This strategy attempts to maintain a constant fractional trading rate. 

Its own trading rate as a fraction of the market's total trading rate should be constant throughout the execution period. 

If the fractional trading rate is maintained exactly, participation strategies cannot guarantee a target fill quantity. 

 

Parameters of a participation strategy: 

- Start time

- End time

- Fraction of market volume the strategy should represent

- Max # of shares to execute 

 

Along with VWAP and TWAP, participation is a form of nonoptimized strategies, though some improvements are possible with optimization. 

Typically, the VWAP or arrival price benchmarks are used to gauge the quality of a participation strategy execution.

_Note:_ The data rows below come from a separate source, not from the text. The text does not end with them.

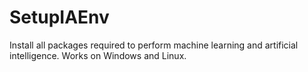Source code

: # SetupIAEnv
Install all packages required to perform machine learning and artificial intelligence. Works on Windows and Linux.
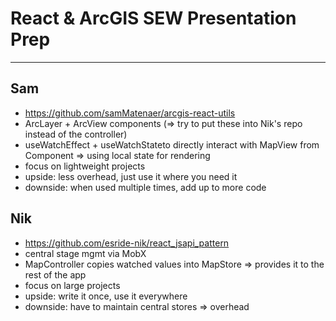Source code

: # React & ArcGIS SEW Presentation Prep
---

## Sam
* https://github.com/samMatenaer/arcgis-react-utils
* ArcLayer + ArcView components (=> try to put these into Nik's repo instead of the controller)
* useWatchEffect + useWatchStateto directly interact with MapView from Component => using local state for rendering
* focus on lightweight projects
* upside: less overhead, just use it where you need it
* downside: when used multiple times, add up to more code

## Nik
* https://github.com/esride-nik/react_jsapi_pattern
* central stage mgmt via MobX
* MapController copies watched values into MapStore => provides it to the rest of the app
* focus on large projects
* upside: write it once, use it everywhere
* downside: have to maintain central stores => overhead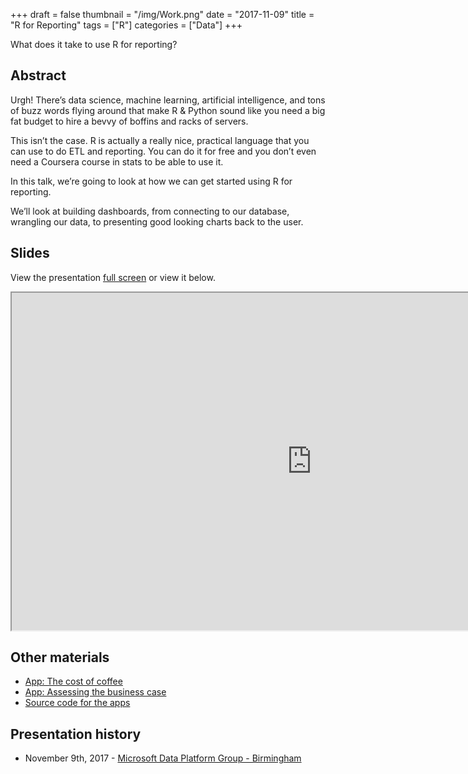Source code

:+++
draft = false
thumbnail = "/img/Work.png"
date = "2017-11-09"
title = "R for Reporting"
tags = ["R"]
categories = ["Data"]
+++

What does it take to use R for reporting?

## Abstract
Urgh! There’s data science, machine learning, artificial intelligence, and tons of buzz words flying around that make R & Python sound like you need a big fat budget to hire a bevvy of boffins and racks of servers.

This isn’t the case. R is actually a really nice, practical language that you can use to do ETL and reporting. You can do it for free and you don’t even need a Coursera course in stats to be able to use it.

In this talk, we’re going to look at how we can get started using R for reporting.

We’ll look at building dashboards, from connecting to our database, wrangling our data, to presenting good looking charts back to the user.

## Slides
View the presentation [full screen](../../../slides/rreporting) or view it below.

<iframe src="https://itsalocke.com/slides/rreporting" width="960" height="540"></iframe>

## Other materials
- [App: The cost of coffee](https://stef.shinyapps.io/cost_of_coffee/)
- [App: Assessing the business case](https://stef.shinyapps.io/is_the_cloud_cost_effective/)
- [Source code for the apps](https://github.com/lockedata/pres-azure/tree/master/accounting)


## Presentation history
- November 9th, 2017 - [Microsoft Data Platform Group - Birmingham](https://www.meetup.com/MicrosoftDataPlatformBirmingham/events/242280086)
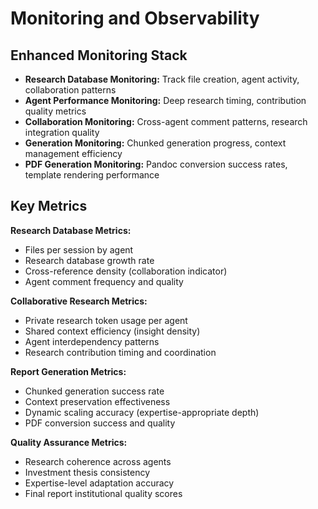 # Monitoring and Observability

## Enhanced Monitoring Stack

- **Research Database Monitoring:** Track file creation, agent activity, collaboration patterns
- **Agent Performance Monitoring:** Deep research timing, contribution quality metrics
- **Collaboration Monitoring:** Cross-agent comment patterns, research integration quality
- **Generation Monitoring:** Chunked generation progress, context management efficiency
- **PDF Generation Monitoring:** Pandoc conversion success rates, template rendering performance

## Key Metrics

**Research Database Metrics:**
- Files per session by agent
- Research database growth rate
- Cross-reference density (collaboration indicator)
- Agent comment frequency and quality

**Collaborative Research Metrics:**
- Private research token usage per agent
- Shared context efficiency (insight density)
- Agent interdependency patterns
- Research contribution timing and coordination

**Report Generation Metrics:**
- Chunked generation success rate
- Context preservation effectiveness
- Dynamic scaling accuracy (expertise-appropriate depth)
- PDF conversion success and quality

**Quality Assurance Metrics:**
- Research coherence across agents
- Investment thesis consistency
- Expertise-level adaptation accuracy
- Final report institutional quality scores
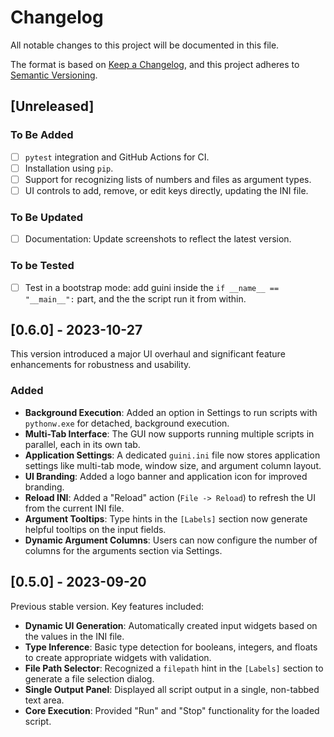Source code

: # Changelog

All notable changes to this project will be documented in this file.

The format is based on [Keep a Changelog](https://keepachangelog.com/en/1.0.0/),
and this project adheres to [Semantic Versioning](https://semver.org/spec/v2.0.0.html).

## [Unreleased]

### To Be Added
* [ ] `pytest` integration and GitHub Actions for CI.
* [ ] Installation using `pip`.
* [ ] Support for recognizing lists of numbers and files as argument types.
* [ ] UI controls to add, remove, or edit keys directly, updating the INI file.

### To Be Updated
* [ ] Documentation: Update screenshots to reflect the latest version.


### To be Tested

* [ ] Test in a bootstrap mode: add guini inside the  `if __name__ == "__main__":` part, and the the script run it from within.


## [0.6.0] - 2023-10-27

This version introduced a major UI overhaul and significant feature enhancements for robustness and usability.

### Added
- **Background Execution**: Added an option in Settings to run scripts with `pythonw.exe` for detached, background execution.
- **Multi-Tab Interface**: The GUI now supports running multiple scripts in parallel, each in its own tab.
- **Application Settings**: A dedicated `guini.ini` file now stores application settings like multi-tab mode, window size, and argument column layout.
- **UI Branding**: Added a logo banner and application icon for improved branding.
- **Reload INI**: Added a "Reload" action (`File -> Reload`) to refresh the UI from the current INI file.
- **Argument Tooltips**: Type hints in the `[Labels]` section now generate helpful tooltips on the input fields.
- **Dynamic Argument Columns**: Users can now configure the number of columns for the arguments section via Settings.

## [0.5.0] - 2023-09-20

Previous stable version. Key features included:

- **Dynamic UI Generation**: Automatically created input widgets based on the values in the INI file.
- **Type Inference**: Basic type detection for booleans, integers, and floats to create appropriate widgets with validation.
- **File Path Selector**: Recognized a `filepath` hint in the `[Labels]` section to generate a file selection dialog.
- **Single Output Panel**: Displayed all script output in a single, non-tabbed text area.
- **Core Execution**: Provided "Run" and "Stop" functionality for the loaded script.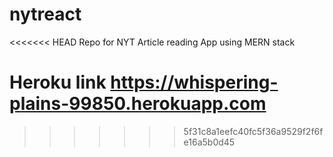 # nytreact
<<<<<<< HEAD
Repo for NYT Article reading App using MERN stack

Heroku link https://whispering-plains-99850.herokuapp.com
=======
>>>>>>> 5f31c8a1eefc40fc5f36a9529f2f6fe16a5b0d45
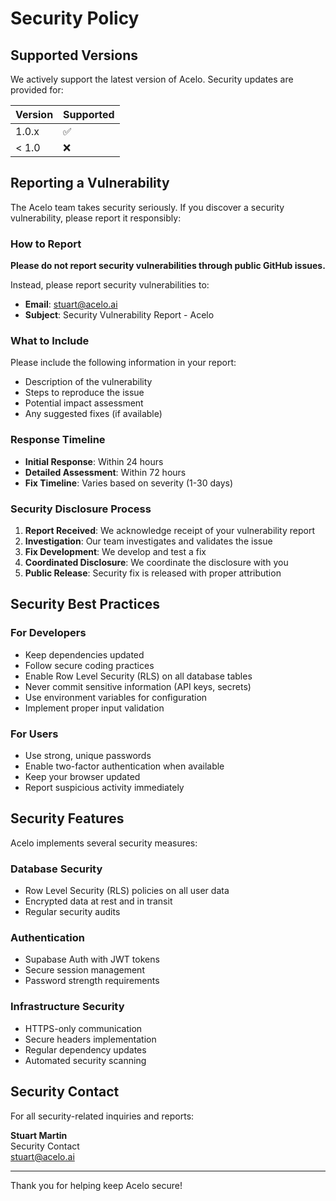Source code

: # Security Policy

## Supported Versions

We actively support the latest version of Acelo. Security updates are provided for:

| Version | Supported          |
| ------- | ------------------ |
| 1.0.x   | :white_check_mark: |
| < 1.0   | :x:                |

## Reporting a Vulnerability

The Acelo team takes security seriously. If you discover a security vulnerability, please report it responsibly:

### How to Report

**Please do not report security vulnerabilities through public GitHub issues.**

Instead, please report security vulnerabilities to:
- **Email**: [stuart@acelo.ai](mailto:stuart@acelo.ai)
- **Subject**: Security Vulnerability Report - Acelo

### What to Include

Please include the following information in your report:
- Description of the vulnerability
- Steps to reproduce the issue
- Potential impact assessment
- Any suggested fixes (if available)

### Response Timeline

- **Initial Response**: Within 24 hours
- **Detailed Assessment**: Within 72 hours
- **Fix Timeline**: Varies based on severity (1-30 days)

### Security Disclosure Process

1. **Report Received**: We acknowledge receipt of your vulnerability report
2. **Investigation**: Our team investigates and validates the issue
3. **Fix Development**: We develop and test a fix
4. **Coordinated Disclosure**: We coordinate the disclosure with you
5. **Public Release**: Security fix is released with proper attribution

## Security Best Practices

### For Developers

- Keep dependencies updated
- Follow secure coding practices
- Enable Row Level Security (RLS) on all database tables
- Never commit sensitive information (API keys, secrets)
- Use environment variables for configuration
- Implement proper input validation

### For Users

- Use strong, unique passwords
- Enable two-factor authentication when available
- Keep your browser updated
- Report suspicious activity immediately

## Security Features

Acelo implements several security measures:

### Database Security
- Row Level Security (RLS) policies on all user data
- Encrypted data at rest and in transit
- Regular security audits

### Authentication
- Supabase Auth with JWT tokens
- Secure session management
- Password strength requirements

### Infrastructure Security
- HTTPS-only communication
- Secure headers implementation
- Regular dependency updates
- Automated security scanning

## Security Contact

For all security-related inquiries and reports:

**Stuart Martin**  
Security Contact  
[stuart@acelo.ai](mailto:stuart@acelo.ai)

---

Thank you for helping keep Acelo secure!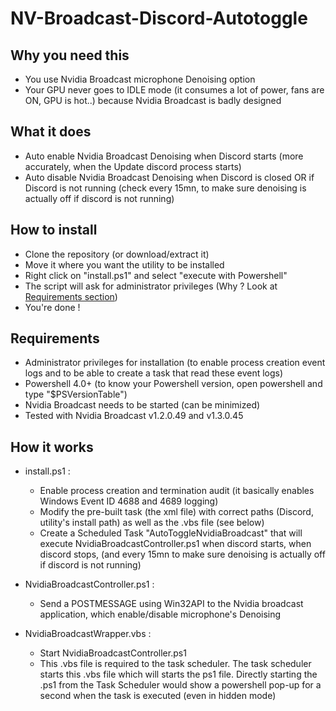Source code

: # NV-Broadcast-Discord-Autotoggle

## Why you need this
- You use Nvidia Broadcast microphone Denoising option
- Your GPU never goes to IDLE mode (it consumes a lot of power, fans are ON, GPU is hot..) because Nvidia Broadcast is badly designed


## What it does
- Auto enable Nvidia Broadcast Denoising when Discord starts (more accurately, when the Update discord process starts)
- Auto disable Nvidia Broadcast Denoising when Discord is closed OR if Discord is not running (check every 15mn, to make sure denoising is actually off if discord is not running)


## How to install
- Clone the repository (or download/extract it)
- Move it where you want the utility to be installed
- Right click on "install.ps1" and select "execute with Powershell"
- The script will ask for administrator privileges (Why ? Look at [Requirements section](#requirements))
- You're done !


## Requirements
- Administrator privileges for installation (to enable process creation event logs and to be able to create a task that read these event logs)
- Powershell 4.0+ (to know your Powershell version, open powershell and type "$PSVersionTable")
- Nvidia Broadcast needs to be started (can be minimized)
- Tested with Nvidia Broadcast v1.2.0.49 and v1.3.0.45


## How it works
- install.ps1 :
  - Enable process creation and termination audit (it basically enables Windows Event ID 4688 and 4689 logging)
  - Modify the pre-built task (the xml file) with correct paths (Discord, utility's install path) as well as the .vbs file (see below)
  - Create a Scheduled Task "AutoToggleNvidiaBroadcast" that will execute NvidiaBroadcastController.ps1 when discord starts, when discord stops, (and every 15mn to make sure denoising is actually off if discord is not running)

- NvidiaBroadcastController.ps1 :
  - Send a POSTMESSAGE using Win32API to the Nvidia broadcast application, which enable/disable microphone's Denoising

- NvidiaBroadcastWrapper.vbs :
  - Start NvidiaBroadcastController.ps1
  - This .vbs file is required to the task scheduler. The task scheduler starts this .vbs file which will starts the ps1 file. Directly starting the .ps1 from the Task Scheduler would show a powershell pop-up for a second when the task is executed (even in hidden mode)

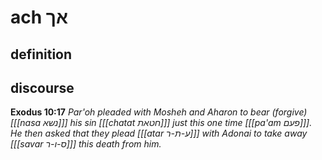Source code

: # ach אך

## definition

## discourse

**Exodus 10:17**
*Par'oh pleaded with Mosheh and Aharon to bear (forgive) \[[[nasa נשא]]\] his sin \[[[chatat חטאת]]\] just this one time \[[[pa'am פעם]]\]. He then asked that they plead \[[[atar ע-ת-ר]]\] with Adonai to take away \[[[savar ס-ו-ר]]\] this death from him.*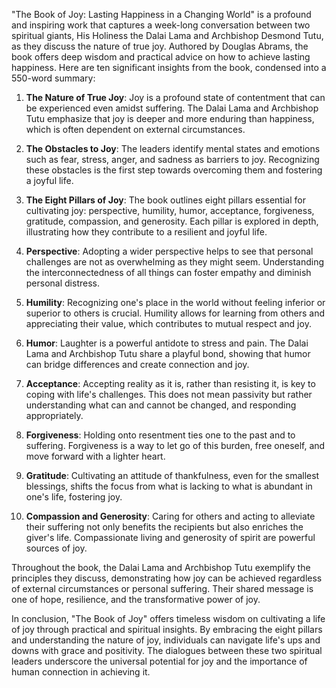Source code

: "The Book of Joy: Lasting Happiness in a Changing World" is a profound and inspiring work that captures a week-long conversation between two spiritual giants, His Holiness the Dalai Lama and Archbishop Desmond Tutu, as they discuss the nature of true joy. Authored by Douglas Abrams, the book offers deep wisdom and practical advice on how to achieve lasting happiness. Here are ten significant insights from the book, condensed into a 550-word summary:

1. **The Nature of True Joy**: Joy is a profound state of contentment that can be experienced even amidst suffering. The Dalai Lama and Archbishop Tutu emphasize that joy is deeper and more enduring than happiness, which is often dependent on external circumstances.

2. **The Obstacles to Joy**: The leaders identify mental states and emotions such as fear, stress, anger, and sadness as barriers to joy. Recognizing these obstacles is the first step towards overcoming them and fostering a joyful life.

3. **The Eight Pillars of Joy**: The book outlines eight pillars essential for cultivating joy: perspective, humility, humor, acceptance, forgiveness, gratitude, compassion, and generosity. Each pillar is explored in depth, illustrating how they contribute to a resilient and joyful life.

4. **Perspective**: Adopting a wider perspective helps to see that personal challenges are not as overwhelming as they might seem. Understanding the interconnectedness of all things can foster empathy and diminish personal distress.

5. **Humility**: Recognizing one's place in the world without feeling inferior or superior to others is crucial. Humility allows for learning from others and appreciating their value, which contributes to mutual respect and joy.

6. **Humor**: Laughter is a powerful antidote to stress and pain. The Dalai Lama and Archbishop Tutu share a playful bond, showing that humor can bridge differences and create connection and joy.

7. **Acceptance**: Accepting reality as it is, rather than resisting it, is key to coping with life's challenges. This does not mean passivity but rather understanding what can and cannot be changed, and responding appropriately.

8. **Forgiveness**: Holding onto resentment ties one to the past and to suffering. Forgiveness is a way to let go of this burden, free oneself, and move forward with a lighter heart.

9. **Gratitude**: Cultivating an attitude of thankfulness, even for the smallest blessings, shifts the focus from what is lacking to what is abundant in one's life, fostering joy.

10. **Compassion and Generosity**: Caring for others and acting to alleviate their suffering not only benefits the recipients but also enriches the giver's life. Compassionate living and generosity of spirit are powerful sources of joy.

Throughout the book, the Dalai Lama and Archbishop Tutu exemplify the principles they discuss, demonstrating how joy can be achieved regardless of external circumstances or personal suffering. Their shared message is one of hope, resilience, and the transformative power of joy.

In conclusion, "The Book of Joy" offers timeless wisdom on cultivating a life of joy through practical and spiritual insights. By embracing the eight pillars and understanding the nature of joy, individuals can navigate life's ups and downs with grace and positivity. The dialogues between these two spiritual leaders underscore the universal potential for joy and the importance of human connection in achieving it.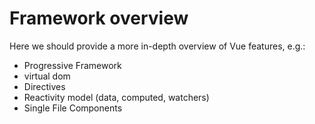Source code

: # Framework overview

Here we should provide a more in-depth overview of Vue features, e.g.:
- Progressive Framework
- virtual dom
- Directives
- Reactivity model (data, computed, watchers)
- Single File Components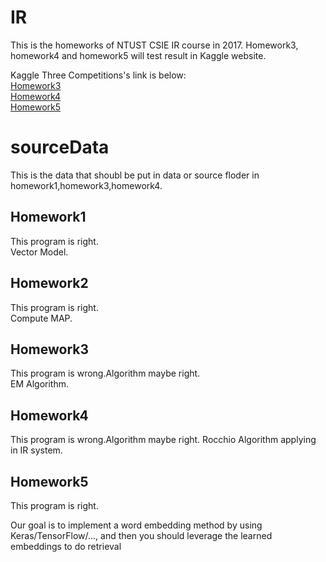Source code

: # IR
This is the homeworks of NTUST CSIE IR course in  2017.
Homework3, homework4 and homework5 will test result in Kaggle website.

Kaggle Three Competitions's link is below:  
[Homework3](https://www.kaggle.com/c/NTUST-IR-HW3/leaderboard)  
[Homework4](https://www.kaggle.com/c/NTUST-IR-HW4/leaderboard)  
[Homework5](https://www.kaggle.com/c/NTUST-IR-HW5/leaderboard)
# sourceData
This is the data that shoubl be put in data or source floder in homework1,homework3,homework4.

## Homework1
This program is right.  
Vector Model.

## Homework2
This program is right.  
Compute MAP.

## Homework3
This program is wrong.Algorithm maybe right.  
EM Algorithm.

## Homework4
This program is wrong.Algorithm maybe right.
Rocchio Algorithm applying in IR system.

## Homework5
This program is right.  

Our goal is to implement a word embedding method by using
Keras/TensorFlow/..., and then you should leverage the
learned embeddings to do retrieval
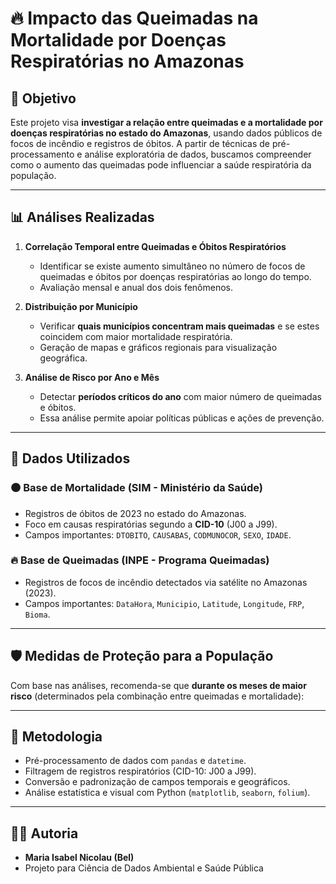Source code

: # 🔥 Impacto das Queimadas na Mortalidade por Doenças Respiratórias no Amazonas

## 🧭 Objetivo

Este projeto visa **investigar a relação entre queimadas e a mortalidade por doenças respiratórias no estado do Amazonas**, usando dados públicos de focos de incêndio e registros de óbitos. A partir de técnicas de pré-processamento e análise exploratória de dados, buscamos compreender como o aumento das queimadas pode influenciar a saúde respiratória da população.

---

## 📊 Análises Realizadas

1. **Correlação Temporal entre Queimadas e Óbitos Respiratórios**
   - Identificar se existe aumento simultâneo no número de focos de queimadas e óbitos por doenças respiratórias ao longo do tempo.
   - Avaliação mensal e anual dos dois fenômenos.

2. **Distribuição por Município**
   - Verificar **quais municípios concentram mais queimadas** e se estes coincidem com maior mortalidade respiratória.
   - Geração de mapas e gráficos regionais para visualização geográfica.

3. **Análise de Risco por Ano e Mês**
   - Detectar **períodos críticos do ano** com maior número de queimadas e óbitos.
   - Essa análise permite apoiar políticas públicas e ações de prevenção.

---

## 📁 Dados Utilizados

### 🟤 Base de Mortalidade (SIM - Ministério da Saúde)
- Registros de óbitos de 2023 no estado do Amazonas.
- Foco em causas respiratórias segundo a **CID-10** (J00 a J99).
- Campos importantes: `DTOBITO`, `CAUSABAS`, `CODMUNOCOR`, `SEXO`, `IDADE`.

### 🔥 Base de Queimadas (INPE - Programa Queimadas)
- Registros de focos de incêndio detectados via satélite no Amazonas (2023).
- Campos importantes: `DataHora`, `Municipio`, `Latitude`, `Longitude`, `FRP`, `Bioma`.

---

## 🛡️ Medidas de Proteção para a População

Com base nas análises, recomenda-se que **durante os meses de maior risco** (determinados pela combinação entre queimadas e mortalidade):

---

## 🧪 Metodologia

- Pré-processamento de dados com `pandas` e `datetime`.
- Filtragem de registros respiratórios (CID-10: J00 a J99).
- Conversão e padronização de campos temporais e geográficos.
- Análise estatística e visual com Python (`matplotlib`, `seaborn`, `folium`).

---

## 👩‍🔬 Autoria

- **Maria Isabel Nicolau (Bel)**  
- Projeto para Ciência de Dados Ambiental e Saúde Pública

The VWAP benchmark is particularly appropriate because the volume pattern of a perfectly executed participation strategy is the market's volume pattern during the period of execution. 

 

An ideal user of participation strategies has all the same characteristics as an ideal user of VWAP strategies, except:

He is willing to forego certain execution to maintain the lowest possible fractional participation rate. 

 

Participation strategies do not use a trade schedule.

The strategy's objective is to participate in volume as it arises.

Without a trade schedule, it cannot guarantee a target fill quantity. 

 

The most basic form waits for trading volume to show up on the tape, and follows this volume with market orders. 

Example:

Assumptions:

- Target fractional participation rate = 10%.

- An execution of 10.000 shares is shown to have been transacted by other market participants. 

 

--> A participation strategy would execute 1000 shares in response. 

 

Participation strategies can closely track the actual volume pattern. 

VWAP strategies may experience large deviations from an execution period's actual (as opposed to expected) volume pattern. 

 

However, close tracking has a cost.

In the previous example, placing a market order of 1000 shares has a larger expected market impact than slowly following the market's trading volume with smaller orders. 

 

An optimized form of the participation strategy amortizes the trading shortfall over some period of time.

The result is a lower expected shortfall, but a higher dispersion of shortfalls.